Remotely Compromising Android and iOS via a bug in Broadcom's WI-FI Chipsets

What do you mean by C not having arrays?

Probably referring to the fact that they are simply pointers into contiguous memory.

I assume they mean that C's support for "arrays" is essentially just C's support for pointer arithmetic plus a mapping of a[b] to *(a+b).

It's syntactic sugar in the sense that arr[i] is just shorthand for *(arr+i)

There's no abstraction or 'concept' of arrays there. You are literally just telling the compiler to take a certain pointer and move i steps ahead.

They are a pointer and an offset with no validation of bounds. But that's OK: C is little more than a high level assembly.

Isn't that the definition of an array? Chunk of contiguous memory plus a notion of how to subdivide it into equal parts?

Yes, exactly. A chunk of memory. A chunk has an end.

But "arrays" in C aren't a chunk of memory, just the info where it starts and how large elements are.

You can even swap it a[b] equivalent to b[a].

I hate the term "high level assembly" when applied to C since it's loaded against assembly (in the sense of C as its superset) which is obviously not true.

C is full of undefined behavior, assembly is not.

shouldn't it be:

* (a + b * sizeof(T))

where T is array elements' type?

That's implied in + on a pointer. uint32_t* + 1 actually adds 4.

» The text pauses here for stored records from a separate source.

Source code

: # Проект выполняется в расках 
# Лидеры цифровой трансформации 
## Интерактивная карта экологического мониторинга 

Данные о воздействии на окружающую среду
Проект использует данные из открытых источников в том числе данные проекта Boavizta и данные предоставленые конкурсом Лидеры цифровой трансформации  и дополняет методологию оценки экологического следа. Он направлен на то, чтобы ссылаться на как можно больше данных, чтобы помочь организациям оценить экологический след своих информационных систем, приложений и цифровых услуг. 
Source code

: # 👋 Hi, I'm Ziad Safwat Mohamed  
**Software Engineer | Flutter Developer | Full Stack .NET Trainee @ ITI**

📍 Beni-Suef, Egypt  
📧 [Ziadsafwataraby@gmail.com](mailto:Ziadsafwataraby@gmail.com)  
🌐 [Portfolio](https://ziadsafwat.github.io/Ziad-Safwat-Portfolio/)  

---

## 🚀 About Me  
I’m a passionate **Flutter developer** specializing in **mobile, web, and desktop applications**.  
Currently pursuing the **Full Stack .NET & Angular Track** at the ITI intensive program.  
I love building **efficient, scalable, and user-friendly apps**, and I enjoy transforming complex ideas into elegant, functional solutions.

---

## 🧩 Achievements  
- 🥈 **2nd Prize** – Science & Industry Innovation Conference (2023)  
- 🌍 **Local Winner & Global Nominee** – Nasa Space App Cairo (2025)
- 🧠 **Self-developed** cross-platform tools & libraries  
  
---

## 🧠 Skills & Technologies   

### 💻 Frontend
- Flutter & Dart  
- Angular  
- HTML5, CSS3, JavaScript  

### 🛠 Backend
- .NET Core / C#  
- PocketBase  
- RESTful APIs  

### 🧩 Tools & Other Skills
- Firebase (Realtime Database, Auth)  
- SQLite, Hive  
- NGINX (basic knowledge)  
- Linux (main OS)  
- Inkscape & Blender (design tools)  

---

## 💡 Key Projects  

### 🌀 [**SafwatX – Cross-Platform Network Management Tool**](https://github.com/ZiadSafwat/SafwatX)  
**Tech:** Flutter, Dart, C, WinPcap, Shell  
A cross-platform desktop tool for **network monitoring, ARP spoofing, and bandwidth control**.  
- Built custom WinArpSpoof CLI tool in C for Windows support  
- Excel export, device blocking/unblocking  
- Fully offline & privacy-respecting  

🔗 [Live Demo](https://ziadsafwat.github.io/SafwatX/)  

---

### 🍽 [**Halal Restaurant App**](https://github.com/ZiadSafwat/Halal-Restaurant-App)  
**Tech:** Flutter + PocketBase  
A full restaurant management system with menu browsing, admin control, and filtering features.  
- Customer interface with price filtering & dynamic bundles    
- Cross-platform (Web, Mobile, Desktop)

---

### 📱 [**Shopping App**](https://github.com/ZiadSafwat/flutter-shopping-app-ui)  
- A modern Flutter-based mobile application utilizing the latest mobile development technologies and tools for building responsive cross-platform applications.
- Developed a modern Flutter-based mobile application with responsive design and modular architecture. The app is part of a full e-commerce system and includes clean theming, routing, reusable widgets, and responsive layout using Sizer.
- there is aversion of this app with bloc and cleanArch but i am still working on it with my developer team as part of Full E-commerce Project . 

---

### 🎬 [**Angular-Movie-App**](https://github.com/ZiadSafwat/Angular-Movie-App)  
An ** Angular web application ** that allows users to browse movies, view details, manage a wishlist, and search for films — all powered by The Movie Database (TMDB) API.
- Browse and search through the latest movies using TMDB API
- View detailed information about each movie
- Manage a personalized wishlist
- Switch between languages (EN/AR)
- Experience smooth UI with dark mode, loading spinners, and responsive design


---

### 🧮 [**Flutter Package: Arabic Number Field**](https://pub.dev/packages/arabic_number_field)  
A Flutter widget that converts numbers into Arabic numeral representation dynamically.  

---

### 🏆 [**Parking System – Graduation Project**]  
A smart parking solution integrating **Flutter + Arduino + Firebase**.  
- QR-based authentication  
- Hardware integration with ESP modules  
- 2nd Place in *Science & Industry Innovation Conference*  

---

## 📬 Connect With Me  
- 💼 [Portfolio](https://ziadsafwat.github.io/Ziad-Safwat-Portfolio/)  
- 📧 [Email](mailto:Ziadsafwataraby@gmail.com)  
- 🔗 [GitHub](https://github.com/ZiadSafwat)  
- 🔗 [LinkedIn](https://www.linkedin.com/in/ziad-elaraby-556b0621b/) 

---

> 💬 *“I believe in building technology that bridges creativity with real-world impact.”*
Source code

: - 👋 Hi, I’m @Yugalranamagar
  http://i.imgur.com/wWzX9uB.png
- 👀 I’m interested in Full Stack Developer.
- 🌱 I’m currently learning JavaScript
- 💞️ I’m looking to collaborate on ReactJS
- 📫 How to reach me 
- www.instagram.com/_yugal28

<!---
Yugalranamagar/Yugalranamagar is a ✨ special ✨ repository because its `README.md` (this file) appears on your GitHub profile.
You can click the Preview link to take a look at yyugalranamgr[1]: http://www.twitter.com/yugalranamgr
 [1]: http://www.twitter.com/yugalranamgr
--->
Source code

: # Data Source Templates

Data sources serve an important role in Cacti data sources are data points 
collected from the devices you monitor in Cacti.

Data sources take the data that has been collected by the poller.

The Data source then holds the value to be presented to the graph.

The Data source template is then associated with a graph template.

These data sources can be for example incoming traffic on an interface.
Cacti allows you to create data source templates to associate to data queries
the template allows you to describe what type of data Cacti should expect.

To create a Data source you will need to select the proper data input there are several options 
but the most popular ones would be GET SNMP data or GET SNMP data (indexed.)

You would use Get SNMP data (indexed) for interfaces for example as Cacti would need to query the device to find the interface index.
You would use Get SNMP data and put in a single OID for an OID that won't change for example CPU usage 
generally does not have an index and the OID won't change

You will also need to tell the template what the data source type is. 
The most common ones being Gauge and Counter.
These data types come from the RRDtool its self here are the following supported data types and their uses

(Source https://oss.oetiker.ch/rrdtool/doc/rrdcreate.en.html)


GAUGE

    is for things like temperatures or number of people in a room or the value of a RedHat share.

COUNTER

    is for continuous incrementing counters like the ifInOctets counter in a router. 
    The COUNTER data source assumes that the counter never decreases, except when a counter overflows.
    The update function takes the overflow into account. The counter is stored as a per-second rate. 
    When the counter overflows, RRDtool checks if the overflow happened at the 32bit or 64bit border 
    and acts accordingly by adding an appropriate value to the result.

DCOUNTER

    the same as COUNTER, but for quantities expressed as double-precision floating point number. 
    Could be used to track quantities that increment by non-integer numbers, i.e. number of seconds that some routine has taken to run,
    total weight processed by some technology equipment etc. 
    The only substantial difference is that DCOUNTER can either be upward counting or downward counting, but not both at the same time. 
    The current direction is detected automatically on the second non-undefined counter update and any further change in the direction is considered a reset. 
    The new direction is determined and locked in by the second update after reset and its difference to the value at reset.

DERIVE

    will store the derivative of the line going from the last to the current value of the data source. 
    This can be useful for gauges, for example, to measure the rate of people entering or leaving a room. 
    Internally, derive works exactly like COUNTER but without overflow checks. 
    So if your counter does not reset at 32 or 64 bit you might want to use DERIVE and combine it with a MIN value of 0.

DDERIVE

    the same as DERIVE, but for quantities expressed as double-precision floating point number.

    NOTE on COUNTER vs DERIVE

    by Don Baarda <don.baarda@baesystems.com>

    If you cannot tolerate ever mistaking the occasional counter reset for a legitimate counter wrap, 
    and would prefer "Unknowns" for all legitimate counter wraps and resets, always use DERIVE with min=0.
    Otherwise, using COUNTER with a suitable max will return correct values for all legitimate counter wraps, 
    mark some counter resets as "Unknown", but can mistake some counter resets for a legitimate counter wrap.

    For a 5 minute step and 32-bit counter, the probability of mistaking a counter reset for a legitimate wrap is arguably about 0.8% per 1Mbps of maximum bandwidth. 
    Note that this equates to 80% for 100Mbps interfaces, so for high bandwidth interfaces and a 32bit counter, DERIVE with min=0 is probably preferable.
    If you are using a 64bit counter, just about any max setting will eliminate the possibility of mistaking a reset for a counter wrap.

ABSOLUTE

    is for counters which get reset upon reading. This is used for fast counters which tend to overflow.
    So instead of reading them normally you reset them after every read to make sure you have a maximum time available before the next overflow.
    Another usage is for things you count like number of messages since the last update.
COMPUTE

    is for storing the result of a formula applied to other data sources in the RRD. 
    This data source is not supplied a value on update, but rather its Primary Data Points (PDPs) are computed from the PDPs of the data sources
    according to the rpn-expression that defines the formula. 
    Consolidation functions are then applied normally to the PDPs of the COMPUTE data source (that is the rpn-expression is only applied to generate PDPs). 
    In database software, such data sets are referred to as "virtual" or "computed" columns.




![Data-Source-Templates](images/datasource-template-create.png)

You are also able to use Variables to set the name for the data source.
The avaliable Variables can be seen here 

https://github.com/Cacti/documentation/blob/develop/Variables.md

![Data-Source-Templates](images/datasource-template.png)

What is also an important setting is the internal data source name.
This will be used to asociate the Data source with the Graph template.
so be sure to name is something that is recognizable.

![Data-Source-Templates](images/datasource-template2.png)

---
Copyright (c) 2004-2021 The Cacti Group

C doesn't have "memory" in the standard. They're pointers into a contiguous object, but anything before a[-1] or after a[sizeof(a)-1] is undefined aka it actually doesn't exist.

The problem is that a frightening number of people don't bother to write the half-dozen obvious wrappers around this, and stdlib doesn't provide them either:

struct buf { uint8_t * base, size_t size };

> The problem is that a frightening number of people don't bother to write the half-dozen obvious wrappers around this

That's likely because having to pass it in and out of functions and libs that don't expect your special structure might cause it to have an invalid length, and then all your special wrappers can become a liability and not an advantage through either assuming your bufs are valid, or defensively checking more than is necessarily because they can't know whether it was altered or not.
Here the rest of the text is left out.